== Segment start ==

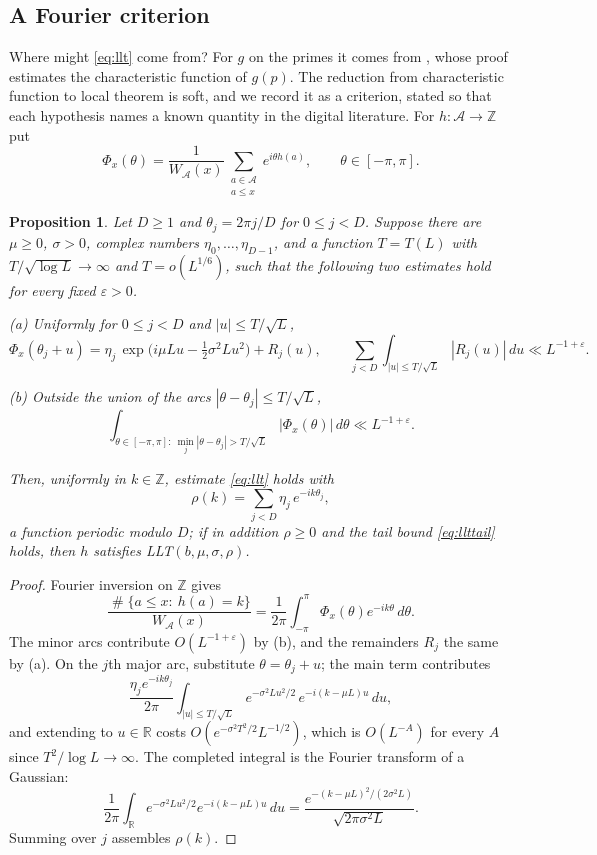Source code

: \documentclass[11pt,reqno]{amsart}
\theoremstyle{plain}
\newtheorem{proposition}[theorem]{Proposition}
\theoremstyle{definition}
\newcommand{\Z}{\mathbb{Z}}
\newcommand{\R}{\mathbb{R}}
\DeclareMathOperator{\Card}{\#}
\begin{document}
\subsection{A Fourier criterion}
Where might \eqref{eq:llt} come from? For $g$ on the primes it comes from \cite{mmr2019}, whose proof estimates the characteristic function of $g(p)$. The reduction from characteristic function to local theorem is soft, and we record it as a criterion, stated so that each hypothesis names a known quantity in the digital literature. For $h\colon\mathcal A\to\Z$ put
\[
\Phi_x(\theta)=\frac1{W_{\mathcal A}(x)}\sum_{\substack{a\in\mathcal A\\ a\le x}}e^{i\theta h(a)},
\qquad \theta\in[-\pi,\pi].
\]

\begin{proposition}\label{prop:fourier}
Let $D\ge1$ and $\theta_j=2\pi j/D$ for $0\le j<D$. Suppose there are $\mu\ge0$, $\sigma>0$, complex numbers $\eta_0,\dots,\eta_{D-1}$, and a function $T=T(L)$ with $T/\sqrt{\log L}\to\infty$ and $T=o(L^{1/6})$, such that the following two estimates hold for every fixed $\varepsilon>0$.

(a) Uniformly for $0\le j<D$ and $|u|\le T/\sqrt L$,
\[
\Phi_x(\theta_j+u)=\eta_j\,\exp\Big(i\mu Lu-\tfrac12\sigma^{2}Lu^{2}\Big)+R_j(u),
\qquad
\sum_{j<D}\int_{|u|\le T/\sqrt L}|R_j(u)|\,du\ll L^{-1+\varepsilon}.
\]

(b) Outside the union of the arcs $|\theta-\theta_j|\le T/\sqrt L$,
\[
\int_{\theta\in[-\pi,\pi]:\ \min_j|\theta-\theta_j|>T/\sqrt L}|\Phi_x(\theta)|\,d\theta\ll L^{-1+\varepsilon}.
\]

Then, uniformly in $k\in\Z$, estimate \eqref{eq:llt} holds with
\[
\rho(k)=\sum_{j<D}\eta_j\,e^{-ik\theta_j},
\]
a function periodic modulo $D$; if in addition $\rho\ge0$ and the tail bound \eqref{eq:llttail} holds, then $h$ satisfies LLT$(b,\mu,\sigma,\rho)$.
\end{proposition}

\begin{proof}
Fourier inversion on $\Z$ gives
\[
\frac{\Card\{a\le x:\ h(a)=k\}}{W_{\mathcal A}(x)}
=\frac1{2\pi}\int_{-\pi}^{\pi}\Phi_x(\theta)e^{-ik\theta}\,d\theta .
\]
The minor arcs contribute $O(L^{-1+\varepsilon})$ by (b), and the remainders $R_j$ the same by (a). On the $j$th major arc, substitute $\theta=\theta_j+u$; the main term contributes
\[
\frac{\eta_je^{-ik\theta_j}}{2\pi}\int_{|u|\le T/\sqrt L}e^{-\sigma^{2}Lu^{2}/2}\,e^{-i(k-\mu L)u}\,du,
\]
and extending to $u\in\R$ costs $O(e^{-\sigma^{2}T^{2}/2}L^{-1/2})$, which is $O(L^{-A})$ for every $A$ since $T^{2}/\log L\to\infty$. The completed integral is the Fourier transform of a Gaussian:
\[
\frac1{2\pi}\int_{\R}e^{-\sigma^{2}Lu^{2}/2}e^{-i(k-\mu L)u}\,du
=\frac{e^{-(k-\mu L)^{2}/(2\sigma^{2}L)}}{\sqrt{2\pi\sigma^{2}L}} .
\]
Summing over $j$ assembles $\rho(k)$.
\end{proof}
\end{document}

== Segment end ==

= What is needed =
Retype each entry exactly as it appears, excluding any image.

= Expected answer =
Source code

: \documentclass[11pt,reqno]{amsart}
\theoremstyle{plain}
\newtheorem{proposition}[theorem]{Proposition}
\theoremstyle{definition}
\newcommand{\Z}{\mathbb{Z}}
\newcommand{\R}{\mathbb{R}}
\DeclareMathOperator{\Card}{\#}
\begin{document}
\subsection{A Fourier criterion}
Where might \eqref{eq:llt} come from? For $g$ on the primes it comes from \cite{mmr2019}, whose proof estimates the characteristic function of $g(p)$. The reduction from characteristic function to local theorem is soft, and we record it as a criterion, stated so that each hypothesis names a known quantity in the digital literature. For $h\colon\mathcal A\to\Z$ put
\[
\Phi_x(\theta)=\frac1{W_{\mathcal A}(x)}\sum_{\substack{a\in\mathcal A\\ a\le x}}e^{i\theta h(a)},
\qquad \theta\in[-\pi,\pi].
\]

\begin{proposition}\label{prop:fourier}
Let $D\ge1$ and $\theta_j=2\pi j/D$ for $0\le j<D$. Suppose there are $\mu\ge0$, $\sigma>0$, complex numbers $\eta_0,\dots,\eta_{D-1}$, and a function $T=T(L)$ with $T/\sqrt{\log L}\to\infty$ and $T=o(L^{1/6})$, such that the following two estimates hold for every fixed $\varepsilon>0$.

(a) Uniformly for $0\le j<D$ and $|u|\le T/\sqrt L$,
\[
\Phi_x(\theta_j+u)=\eta_j\,\exp\Big(i\mu Lu-\tfrac12\sigma^{2}Lu^{2}\Big)+R_j(u),
\qquad
\sum_{j<D}\int_{|u|\le T/\sqrt L}|R_j(u)|\,du\ll L^{-1+\varepsilon}.
\]

(b) Outside the union of the arcs $|\theta-\theta_j|\le T/\sqrt L$,
\[
\int_{\theta\in[-\pi,\pi]:\ \min_j|\theta-\theta_j|>T/\sqrt L}|\Phi_x(\theta)|\,d\theta\ll L^{-1+\varepsilon}.
\]

Then, uniformly in $k\in\Z$, estimate \eqref{eq:llt} holds with
\[
\rho(k)=\sum_{j<D}\eta_j\,e^{-ik\theta_j},
\]
a function periodic modulo $D$; if in addition $\rho\ge0$ and the tail bound \eqref{eq:llttail} holds, then $h$ satisfies LLT$(b,\mu,\sigma,\rho)$.
\end{proposition}

\begin{proof}
Fourier inversion on $\Z$ gives
\[
\frac{\Card\{a\le x:\ h(a)=k\}}{W_{\mathcal A}(x)}
=\frac1{2\pi}\int_{-\pi}^{\pi}\Phi_x(\theta)e^{-ik\theta}\,d\theta .
\]
The minor arcs contribute $O(L^{-1+\varepsilon})$ by (b), and the remainders $R_j$ the same by (a). On the $j$th major arc, substitute $\theta=\theta_j+u$; the main term contributes
\[
\frac{\eta_je^{-ik\theta_j}}{2\pi}\int_{|u|\le T/\sqrt L}e^{-\sigma^{2}Lu^{2}/2}\,e^{-i(k-\mu L)u}\,du,
\]
and extending to $u\in\R$ costs $O(e^{-\sigma^{2}T^{2}/2}L^{-1/2})$, which is $O(L^{-A})$ for every $A$ since $T^{2}/\log L\to\infty$. The completed integral is the Fourier transform of a Gaussian:
\[
\frac1{2\pi}\int_{\R}e^{-\sigma^{2}Lu^{2}/2}e^{-i(k-\mu L)u}\,du
=\frac{e^{-(k-\mu L)^{2}/(2\sigma^{2}L)}}{\sqrt{2\pi\sigma^{2}L}} .
\]
Summing over $j$ assembles $\rho(k)$.
\end{proof}
\end{document}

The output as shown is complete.